Vote obligatoire et seuil de représentativité

Posté par le 15/04/2015 dans A la Une, Actus | 2 commentaires

Le vote obligatoire est-il une ultime manœuvre de l’oligarchie pour « nous pousser à voter pour n’importe quel guignol » ? Ou est-ce la reconnaissance, par le système oligarchique, de son propre défaut de représentativité ?

Probablement les deux ! Du coup, il faut engager ce débat sereinement et les prendre au mot. Oui, nous voulons un système réellement représentatif, et oui, dans certaines conditions, le vote obligatoire peut nous y aider.

Rappelons que l’abstention ne touche pas uniquement mais elle touche principalement les classes les plus dépossédées économiquement. L’abstentionniste-type gagne peu, est faiblement diplômé, vit dans des quartiers de la périphérie laissés pour compte par les pouvoirs publics et les élus. Autrement dit c’est précisément ceux qui ont le plus intérêt à changer le système qui ne participent pas au processus qui devrait – en principe – permettre de le changer.

Ce paradoxe est facilement explicable. Einstein, je crois, disait que faire plusieurs fois la même chose en espérant à chaque fois un résultat différent est la marque de la folie. Il en va ainsi pour le vote. Voter une fois, deux fois, trois fois, pour que les choses changent et constater d’une part que les élus changent de programme comme ils changent de slip, et d’autre part que le système électoral exclut les formations les plus subversives par rapport au régime oligarchique, cela en dégoûte logiquement plus d’un. C’est rationnel.

Face à ce phénomène, il va de soi que la meilleure réponse réside dans la convocation d’une Assemblée Constituante qui donnerait à chacun le pouvoir réel d’édicter de nouvelles règles fondamentales, en bouleversant le vieux système représentatif – qui n’a de représentatif que son nom – par l’adjonction d’une bonne dose de démocratie directe.

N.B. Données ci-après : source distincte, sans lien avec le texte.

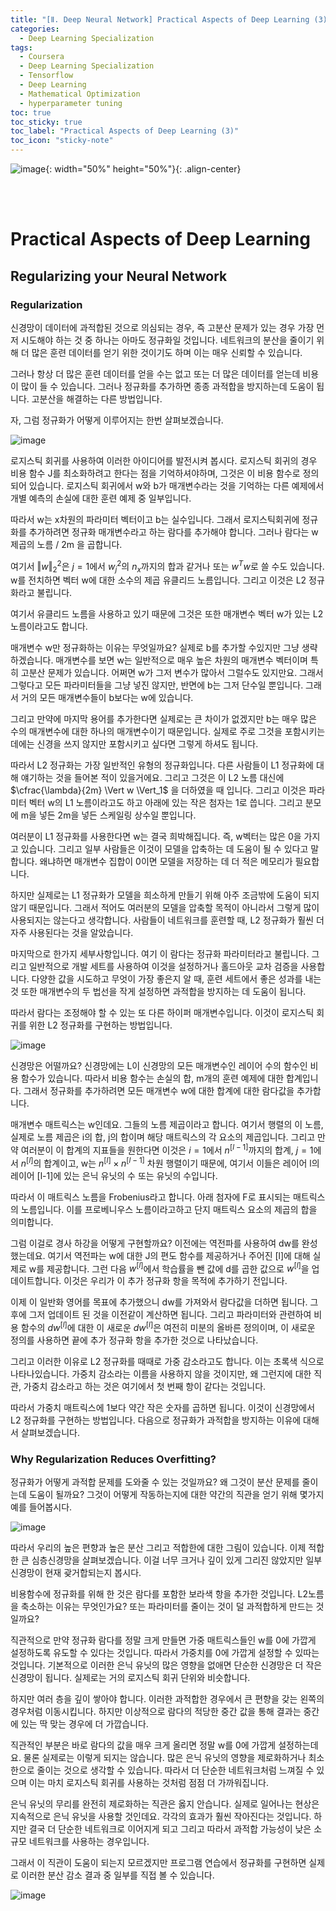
 ```yaml
---
title: "[Ⅱ. Deep Neural Network] Practical Aspects of Deep Learning (3)"
categories:
  - Deep Learning Specialization
tags:
  - Coursera
  - Deep Learning Specialization
  - Tensorflow
  - Deep Learning
  - Mathematical Optimization
  - hyperparameter tuning
toc: true
toc_sticky: true
toc_label: "Practical Aspects of Deep Learning (3)"
toc_icon: "sticky-note"
---
```


![image](https://user-images.githubusercontent.com/55765292/177095282-038ee3ed-f543-4793-9eff-f2d5ac239f36.png){: width="50%" height="50%"}{: .align-center}

<br><br>

# Practical Aspects of Deep Learning

## Regularizing your Neural Network

### Regularization

신경망이 데이터에 과적합된 것으로 의심되는 경우, 즉 고분산 문제가 있는 경우 가장 먼저 시도해야 하는 것 중 하나는 아마도 정규화일 것입니다. 네트워크의 분산을 줄이기 위해 더 많은 훈련 데이터를 얻기 위한 것이기도 하며 이는 매우 신뢰할 수 있습니다.

그러나 항상 더 많은 훈련 데이터를 얻을 수는 없고 또는 더 많은 데이터를 얻는데 비용이 많이 들 수 있습니다. 그러나 정규화를 추가하면 종종 과적합을 방지하는데 도움이 됩니다. 고분산을 해결하는 다른 방법입니다.

자, 그럼 정규화가 어떻게 이루어지는 한번 살펴보겠습니다.

![image](https://user-images.githubusercontent.com/55765292/177271391-badf0493-85fa-4d9f-85ed-643e3ac26b44.png)

로지스틱 회귀를 사용하여 이러한 아이디어를 발전시켜 봅시다. 로지스틱 회귀의 경우 비용 함수 J를 최소화하려고 한다는 점을 기억하셔야하며, 그것은 이 비용 함수로 정의되어 있습니다. 로지스틱 회귀에서 w와 b가 매개변수라는 것을 기억하는 다른 예제에서 개별 예측의 손실에 대한 훈련 예제 중 일부입니다.

따라서 w는 x차원의 파라미터 벡터이고 b는 실수입니다. 그래서 로지스틱회귀에 정규화를 추가하려면 정규화 매개변수라고 하는 람다를 추가해야 합니다. 그러나 람다는 w제곱의 노름 / 2m 을 곱합니다.

여기서 $\Vert w \Vert ^2_2$은 $j=1$에서 $w_j^2$의 $n_x$까지의 합과 같거나 또는 $w^Tw$로 쓸 수도 있습니다. w를 전치하면 벡터 w에 대한 소수의 제곱 유클리드 노름입니다. 그리고 이것은 L2 정규화라고 불립니다.

여기서 유클리드 노름을 사용하고 있기 때문에 그것은 또한 매개변수 벡터 w가 있는 L2 노름이라고도 합니다.

매개변수 w만 정규화하는 이유는 무엇일까요? 실제로 b를 추가할 수있지만 그냥 생략하겠습니다. 매개변수를 보면 w는 일반적으로 매우 높은 차원의 매개변수 벡터이며 특히 고분산 문제가 있습니다. 어쩌면 w가 그저 변수가 많아서 그럴수도 있지만요. 그래서 그렇다고 모든 파라미터들을 그냥 넣진 않지만, 반면에 b는 그저 단수일 뿐입니다. 그래서 거의 모든 매개변수들이 b보다는 w에 있습니다.

그리고 만약에 마지막 용어를 추가한다면 실제로는 큰 차이가 없겠지만 b는 매우 많은 수의 매개변수에 대한 하나의 매개변수이기 때문입니다. 실제로 주로 그것을 포함시키는 데에는 신경을 쓰지 않지만 포함시키고 싶다면 그렇게 하셔도 됩니다.

따라서 L2 정규화는 가장 일반적인 유형의 정규화입니다. 다른 사람들이 L1 정규화에 대해 얘기하는 것을 들어본 적이 있을거에요. 그리고 그것은 이 L2 노름 대신에 $\cfrac{\lambda}{2m} \Vert w \Vert_1$ 을 더하였을 때 입니다. 그리고 이것은 파라미터 벡터 w의 L1 노름이라고도 하고 아래에 있는 작은 첨자는 1로 씁니다. 그리고 분모에 m을 넣든 2m을 넣든 스케일링 상수일 뿐입니다.

여러분이 L1 정규화를 사용한다면 w는 결국 희박해집니다. 즉, w벡터는 많은 0을 가지고 있습니다. 그리고 일부 사람들은 이것이 모델을 압축하는 데 도움이 될 수 있다고 말합니다. 왜냐하면 매개변수 집합이 0이면 모델을 저장하는 데 더 적은 메모리가 필요합니다.

하지만 실제로는 L1 정규화가 모델을 희소하게 만들기 위해 아주 조금밖에 도움이 되지 않기 때문입니다. 그래서 적어도 여러분의 모델을 압축할 목적이 아니라서 그렇게 많이 사용되지는 않는다고 생각합니다. 사람들이 네트워크를 훈련할 때, L2 정규화가 훨씬 더 자주 사용된다는 것을 알았습니다.

마지막으로 한가지 세부사항입니다. 여기 이 람다는 정규화 파라미터라고 불립니다. 그리고 일반적으로 개발 세트를 사용하여 이것을 설정하거나 홀드아웃 교차 검증을 사용합니다. 다양한 값을 시도하고 무엇이 가장 좋은지 알 때, 훈련 세트에서 좋은 성과를 내는 것 또한 매개변수의 두 법선을 작게 설정하면 과적합을 방지하는 데 도움이 됩니다.

따라서 람다는 조정해야 할 수 있는 또 다른 하이퍼 매개변수입니다. 이것이 로지스틱 회귀를 위한 L2 정규화를 구현하는 방법입니다.

![image](https://user-images.githubusercontent.com/55765292/177271458-2dedd4b8-7ccf-4519-89a2-b10080d68b0d.png)

신경망은 어떨까요? 신경망에는 L이 신경망의 모든 매개변수인 레이어 수의 함수인 비용 함수가 있습니다. 따라서 비용 함수는 손실의 합, m개의 훈련 예제에 대한 합계입니다. 그래서 정규화를 추가하려면 모든 매개변수 w에 대한 합계에 대한 람다값을 추가합니다.

매개변수 매트릭스는 w인데요. 그들의 노름 제곱이라고 합니다. 여기서 행렬의 이 노름, 실제로 노름 제곱은 i의 합, j의 합이며 해당 매트릭스의 각 요소의 제곱입니다. 그리고 만약 여러분이 이 합계의 지표들을 원한다면 이것은 $i=1$에서 $n^{[l-1]}$까지의 합계, $j=1$에서 $n^{[l]}$의 합계이고, w는 $n^{[l]} \times n^{[l-1]}$ 차원 행렬이기 때문에, 여기서 이들은 레이어 l의 레이어 [l-1]에 있는 은닉 유닛의 수 또는 유닛의 수입니다.

따라서 이 매트릭스 노름을 Frobenius라고 합니다. 아래 첨자에 F로 표시되는 매트릭스의 노름입니다. 이를 프로베니우스 노름이라고하고 단지 매트릭스 요소의 제곱의 합을 의미합니다.

그럼 이걸로 경사 하강을 어떻게 구현할까요? 이전에는 역전파를 사용하여 dw를 완성했는데요. 여기서 역전파는 w에 대한 J의 편도 함수를 제공하거나 주어진 [l]에 대해 실제로 w를 제공합니다. 그런 다음 $w^{[l]}$에서 학습률을 뺀 값에 d를 곱한 값으로 $w^{[l]}$을 업데이트합니다. 이것은 우리가 이 추가 정규화 항을 목적에 추가하기 전입니다.

이제 이 일반화 영어를 목표에 추가했으니 dw를 가져와서 람다값을 더하면 됩니다. 그후에 그저 업데이트 된 것을 이전같이 계산하면 됩니다. 그리고 파라미터와 관련하여 비용 함수의 $dw^{[l]}$에 대한 이 새로운 $dw^{[l]}$은 여전히 미분의 올바른 정의이며, 이 새로운 정의를 사용하면 끝에 추가 정규화 항을 추가한 것으로 나타났습니다.

그리고 이러한 이유로 L2 정규화를 때때로 가중 감소라고도 합니다. 이는 초록색 식으로 나타나있습니다. 가중치 감소라는 이름을 사용하지 않을 것이지만, 왜 그런지에 대한 직관, 가중치 감소라고 하는 것은 여기에서 첫 번째 항이 같다는 것입니다.

따라서 가중치 매트릭스에 1보다 약간 작은 숫자를 곱하면 됩니다. 이것이 신경망에서 L2 정규화를 구현하는 방법입니다. 다음으로 정규화가 과적합을 방지하는 이유에 대해서 살펴보겠습니다.


### Why Regularization Reduces Overfitting?

정규화가 어떻게 과적합 문제를 도와줄 수 있는 것일까요? 왜 그것이 분산 문제를 줄이는데 도움이 될까요? 그것이 어떻게 작동하는지에 대한 약간의 직관을 얻기 위해 몇가지 예를 들어봅시다.

![image](https://user-images.githubusercontent.com/55765292/177287399-491f1760-35ee-4a34-8568-91bb21052934.png)

따라서 우리의 높은 편향과 높은 분산 그리고 적합한에 대한 그림이 있습니다. 이제 적합한 큰 심층신경망을 살펴보겠습니다. 이걸 너무 크거나 깊이 있게 그리진 않았지만 일부 신경망이 현재 괒거합되는지 봅시다.

비용함수에 정규화를 위해 한 것은 람다를 포함한 보라색 항을 추가한 것입니다. L2노름을 축소하는 이유는 무엇인가요? 또는 파라미터를 줄이는 것이 덜 과적합하게 만드는 것일까요?

직관적으로 만약 정규화 람다를 정말 크게 만들면 가중 매트릭스들인 w를 0에 가깝게 설정하도록 유도할 수 있다는 것입니다. 따라서 가중치를 0에 가깝게 설정할 수 있따는 것입니다. 기본적으로 이러한 은닉 유닛의 많은 영향을 없애면 단순한 신경망은 더 작은 신경망이 됩니다. 실제로는 거의 로지스틱 회귀 단위와 비슷합니다.

하지만 여러 층을 깊이 쌓아야 합니다. 이러한 과적합한 경우에서 큰 편향을 갖는 왼쪽의 경우처럼 이동시킵니다. 하지만 이상적으로 람다의 적당한 중간 값을 통해 결과는 중간에 있는 딱 맞는 경우에 더 가깝습니다.

직관적인 부분은 바로 람다의 값을 매우 크게 올리면 정말 w를 0에 가깝게 설정하는데요. 물론 실제로는 이렇게 되지는 않습니다. 많은 은닉 유닛의 영향을 제로화하거나 최소한으로 줄이는 것으로 생각할 수 있습니다. 따라서 더 단순한 네트워크처럼 느껴질 수 있으며 이는 마치 로지스틱 회귀를 사용하는 것처럼 점점 더 가까워집니다.

은닉 유닛의 무리를 완전히 제로화하는 직관은 옳지 안습니다. 실제로 일어나는 현상은 지속적으로 은닉 유닛을 사용할 것인데요. 각각의 효과가 훨씬 작아진다는 것입니다. 하지만 결국 더 단순한 네트워크로 이어지게 되고 그리고 따라서 과적합 가능성이 낮은 소규모 네트워크를 사용하는 경우입니다.

그래서 이 직관이 도움이 되는지 모르겠지만 프로그램 연습에서 정규화를 구현하면 실제로 이러한 분산 감소 결과 중 일부를 직접 볼 수 있습니다.



















![image](https://user-images.githubusercontent.com/55765292/177287524-50287e42-6103-427b-8650-b0b101d66372.png)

En plus des référendums d’initiative citoyenne qui permettent au peuple d’intervenir directement et en temps réel sur le programme de gouvernement, une 6ème République réellement démocratique laisserait le dernier mot au Peuple sur la pérennité des mandats d’élus. L’instauration du droit de révoquer signalerait en effet un changement fondamental de relation entre le mandant et le représentant.

Ces mesures de contrôle citoyen, dont on présume qu’elles favoriseront la participation et dissuaderont l’abstention, sont-elles incompatibles avec le vote obligatoire ? A mon sens, non. J’en ai assez de constater que le comportement des « élites » politiques d’une part et celui des médias (information, divertissement..) conduisent à expulser les classes populaires de la vie civique. Pour moi, on est victime de l’abstention, pas coupable. Du coup, je vois le vote obligatoire comme l’acquisition d’un nouveau droit, d’un pouvoir nouveau, et, pour une fois, pas pour les classes possédantes.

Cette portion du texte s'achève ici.